Tuesday, February 28, 2006

It's the little differences, right Vincent



You know when you are talking to a friend and he (or she) makes so much sense and youa re so glad that you ahve a friend with a clear head on his (or her) shoulders, who gets it (whatever it is), you know? Then one day you overhear said friend explaining what you and he (or she) talked about to someone, who let's say mildly disagrees. And your friend is just railing away completely oblivious that whatever brilliant and salient points he (or she) might have had a chance to make have been lost, because our came condescension. Yeah, I see you nodding there.

That's what Crunchy Cons mean to me. I have mildly followed the debate in the blog at NRO. I have nodded along to some points and then feel whacked over the head with a two-by-four when someone uncorks a wild statement like:

6. Small, Local, Old, and Particular are almost always better than Big, Global, New, and Abstract.
or
So I’ll put the question to Jim and any other “conservative” very directly: Are you willing to state that “with a few exceptions, anyone who would place an infant in daycare is a negligent parent and a negligent citizen”?
or
Can anyone envision a truly conservative philosophy which could honestly say “in no way whatsoever am I trying to tell you how to live your life”? I don’t mean that rhetorically, I’d like to know.

Now don't get me wrong, there points they are making I agree with. But the methodology I found annoying. And don't get me started on the whole idea that I would suggest that moving far away from one’s kin is virtually never a true economic necessity and almost always rooted in selfish desire. Just don't go there.

Being inclined toward the libertarian perspective, I don't want to replace an all encroaching government with a neighbor who thinks he has found the universal truth and that I need this universal truth in my life or I will be totally unfulfilled. It is better if I discover that truth through my own investigation than in an instance where I am told I am selfish or not quite human if I disagree.

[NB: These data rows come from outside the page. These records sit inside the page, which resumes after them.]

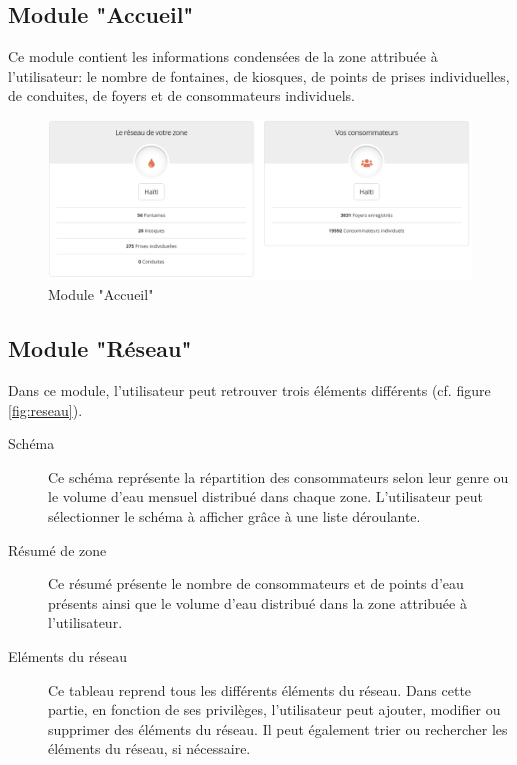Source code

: \documentclass{EPL-master-thesis-covers-FR}
\begin{document}
			
			\subsection*{Module "Accueil"}
				Ce module contient les informations condensées de la zone attribuée à l'utilisateur: le nombre de fontaines, de kiosques, de points de prises individuelles, de conduites, de foyers et de consommateurs individuels. 
								
				\begin{figure}[H]
					\centering
					\includegraphics[width=1\textwidth]{images/dashboard}
					\caption{Module "Accueil"}
				\end{figure}
				
				
			\subsection*{Module "Réseau"}
				\label{sec:reseau}
				Dans ce module, l'utilisateur peut retrouver trois éléments différents (cf. figure \ref{fig:reseau}).
				
				\begin{description}
				\item[Schéma] Ce schéma représente la répartition des consommateurs selon leur genre ou le volume d'eau mensuel distribué dans chaque zone. L'utilisateur peut sélectionner le schéma à afficher grâce à une liste déroulante.
				\item[Résumé de zone] Ce résumé présente le nombre de consommateurs et de points d'eau présents ainsi que le volume d'eau distribué dans la zone attribuée à l'utilisateur.
				\item[Eléments du réseau] Ce tableau reprend tous les différents éléments du réseau. Dans cette partie, en fonction de ses privilèges, l'utilisateur peut ajouter, modifier ou supprimer des éléments du réseau. Il peut également trier ou rechercher les éléments du réseau, si nécessaire.
				\end{description}
				
\end{document}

Maybe they are being blunt and honest. And good for them. Maybe they are right. Maybe they have figured out this cold fusion mumbo jumbo. Maybe Sartre should have talked to them. Maybe they know where Godot is and why I have spent so much time waiting for him. But don't tell me you're right. Show me that you're right.

Live it and embrace it and let your light shine as an example. Then when I ask you, hey, you are so serene. Or you have so much peace and calmness. Or you seem so happy, what's the secret? That's an invitation to share.

Hat tips on almost all of these quotes to Jim Geraghty over at TKS (the blog formerly known as the Kerry Spot).